My eye fell upon a small pianoforte.
“Do sit down,” said Miss Oldcastle.—“You have been very ill, and I could do nothing for you who have been so kind to me.”
She spoke as if she had wanted to say this.
“I only wish I had a chance of doing anything for you,” I said, as I took a chair in the window. “But if I had done all I ever could hope to do, you have repaid me long ago, I think.”

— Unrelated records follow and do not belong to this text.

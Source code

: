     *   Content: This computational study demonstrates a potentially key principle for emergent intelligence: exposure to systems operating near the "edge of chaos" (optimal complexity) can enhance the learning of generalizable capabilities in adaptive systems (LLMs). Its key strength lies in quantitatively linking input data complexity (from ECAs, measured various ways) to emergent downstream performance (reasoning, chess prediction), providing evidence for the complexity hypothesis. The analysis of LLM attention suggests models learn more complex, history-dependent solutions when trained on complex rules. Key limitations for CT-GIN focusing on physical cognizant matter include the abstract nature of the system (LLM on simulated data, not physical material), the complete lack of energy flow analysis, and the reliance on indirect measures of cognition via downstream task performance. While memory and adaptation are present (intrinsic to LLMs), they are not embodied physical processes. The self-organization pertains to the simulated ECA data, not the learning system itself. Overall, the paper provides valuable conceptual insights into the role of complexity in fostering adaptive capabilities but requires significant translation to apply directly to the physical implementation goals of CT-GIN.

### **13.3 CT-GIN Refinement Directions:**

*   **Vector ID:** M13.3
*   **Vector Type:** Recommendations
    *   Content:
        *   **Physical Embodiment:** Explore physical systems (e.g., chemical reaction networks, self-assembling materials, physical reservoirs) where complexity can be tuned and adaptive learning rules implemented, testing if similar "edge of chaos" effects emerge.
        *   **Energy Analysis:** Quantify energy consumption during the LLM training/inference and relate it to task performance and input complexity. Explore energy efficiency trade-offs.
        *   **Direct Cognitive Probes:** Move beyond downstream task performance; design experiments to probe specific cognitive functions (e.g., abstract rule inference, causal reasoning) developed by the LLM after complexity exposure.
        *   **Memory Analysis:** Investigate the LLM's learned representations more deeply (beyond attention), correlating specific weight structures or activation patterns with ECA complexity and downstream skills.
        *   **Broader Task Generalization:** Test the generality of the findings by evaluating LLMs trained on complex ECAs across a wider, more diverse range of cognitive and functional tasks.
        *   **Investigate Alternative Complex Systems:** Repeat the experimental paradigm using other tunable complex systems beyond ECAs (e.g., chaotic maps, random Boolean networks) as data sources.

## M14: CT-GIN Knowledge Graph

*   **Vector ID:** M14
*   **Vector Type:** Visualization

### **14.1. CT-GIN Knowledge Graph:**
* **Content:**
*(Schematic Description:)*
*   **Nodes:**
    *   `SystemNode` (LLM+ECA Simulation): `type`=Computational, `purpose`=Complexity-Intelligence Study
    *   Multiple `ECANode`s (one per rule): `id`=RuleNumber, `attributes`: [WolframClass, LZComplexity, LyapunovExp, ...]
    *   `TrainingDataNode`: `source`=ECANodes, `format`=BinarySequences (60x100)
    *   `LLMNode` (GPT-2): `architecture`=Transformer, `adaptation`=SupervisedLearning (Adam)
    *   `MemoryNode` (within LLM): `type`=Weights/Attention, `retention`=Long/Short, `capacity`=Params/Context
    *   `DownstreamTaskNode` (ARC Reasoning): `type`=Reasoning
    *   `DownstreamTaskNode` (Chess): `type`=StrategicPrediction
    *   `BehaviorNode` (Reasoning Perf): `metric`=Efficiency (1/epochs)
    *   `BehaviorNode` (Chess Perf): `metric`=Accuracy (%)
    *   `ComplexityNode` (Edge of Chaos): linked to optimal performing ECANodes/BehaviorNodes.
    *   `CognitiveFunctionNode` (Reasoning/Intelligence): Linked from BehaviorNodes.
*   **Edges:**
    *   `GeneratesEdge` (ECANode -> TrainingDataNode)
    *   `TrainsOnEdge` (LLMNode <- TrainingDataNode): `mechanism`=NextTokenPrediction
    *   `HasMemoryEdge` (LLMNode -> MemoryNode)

“How? I do not know what you mean, Mr Walton. I have never done you the least service.”
“Tell me first, did you play the organ in church that afternoon when—after—before I was taken ill—I mean the same day you had—a friend with you in the pew in the morning ?”
I daresay my voice was as irregular as my construction. I ventured just one glance. Her face was flushed. But she answered me at once.
“I did.”
“Then I am in your debt more than you know or I can tell you.”
“Why, if that is all, I have played the organ every Sunday since uncle was taken ill,” she said, smiling.
“I know that now. And I am very glad I did not know it till I was better able to bear the disappointment. But it is only for what I heard that I mean now to acknowledge my obligation. Tell me, Miss Oldcastle,—what is the most precious gift one person can give another?”
She hesitated; and I, fearing to embarrass her, answered for her.